**ABOUT THIS EXERCISE**
Starting with the first line of the data below, copy each line up to and including the one containing "## Komutlar". Pictures stay out.

BEGIN

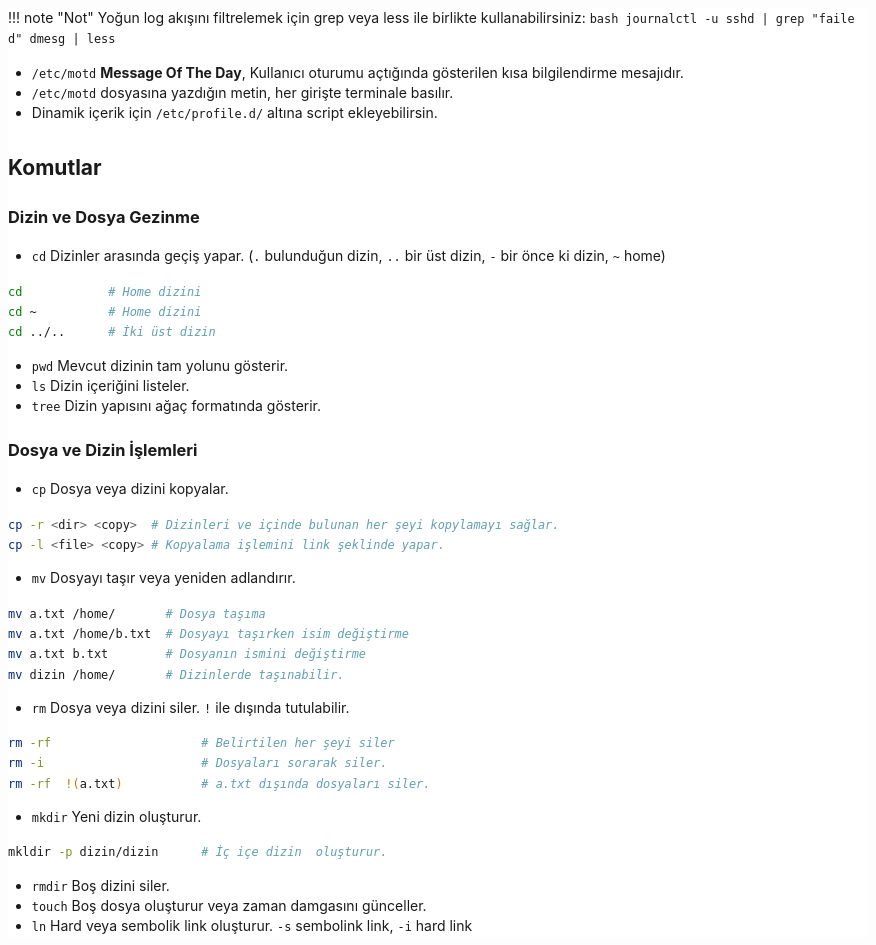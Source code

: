 !!! note "Not"
    Yoğun log akışını filtrelemek için grep veya less ile birlikte kullanabilirsiniz:
    ```bash
    journalctl -u sshd | grep "failed"
    dmesg | less
    ```

- `/etc/motd` **Message Of The Day**, Kullanıcı oturumu açtığında gösterilen kısa bilgilendirme mesajıdır.
- `/etc/motd` dosyasına yazdığın metin, her girişte terminale basılır.
- Dinamik içerik için `/etc/profile.d/` altına script ekleyebilirsin.

## Komutlar

### Dizin ve Dosya Gezinme
- `cd`  Dizinler arasında geçiş yapar. (`.` bulunduğun dizin, `..` bir üst dizin, `-` bir önce ki dizin, `~` home)
```bash
cd            # Home dizini
cd ~          # Home dizini
cd ../..      # İki üst dizin
```

- `pwd`  Mevcut dizinin tam yolunu gösterir.
- `ls`  Dizin içeriğini listeler.
- `tree`  Dizin yapısını ağaç formatında gösterir.

### Dosya ve Dizin İşlemleri
- `cp` Dosya veya dizini kopyalar.
```bash
cp -r <dir> <copy>  # Dizinleri ve içinde bulunan her şeyi kopylamayı sağlar. 
cp -l <file> <copy> # Kopyalama işlemini link şeklinde yapar.
```

- `mv` Dosyayı taşır veya yeniden adlandırır.
```bash
mv a.txt /home/       # Dosya taşıma
mv a.txt /home/b.txt  # Dosyayı taşırken isim değiştirme
mv a.txt b.txt        # Dosyanın ismini değiştirme
mv dizin /home/       # Dizinlerde taşınabilir.
```

- `rm` Dosya veya dizini siler. `!` ile dışında tutulabilir.
```bash
rm -rf                     # Belirtilen her şeyi siler
rm -i                      # Dosyaları sorarak siler.
rm -rf  !(a.txt)           # a.txt dışında dosyaları siler.
```

- `mkdir` Yeni dizin oluşturur.
```bash
mkldir -p dizin/dizin      # İç içe dizin  oluşturur.
```

- `rmdir` Boş dizini siler.
- `touch` Boş dosya oluşturur veya zaman damgasını günceller.
- `ln` Hard veya sembolik link oluşturur. `-s` sembolink link, `-i` hard link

END

**ANSWER TO THIS TASK**
Source code

: !!! note "Not"
    Yoğun log akışını filtrelemek için grep veya less ile birlikte kullanabilirsiniz:
    ```bash
    journalctl -u sshd | grep "failed"
    dmesg | less
    ```

- `/etc/motd` **Message Of The Day**, Kullanıcı oturumu açtığında gösterilen kısa bilgilendirme mesajıdır.
- `/etc/motd` dosyasına yazdığın metin, her girişte terminale basılır.
- Dinamik içerik için `/etc/profile.d/` altına script ekleyebilirsin.

## Komutlar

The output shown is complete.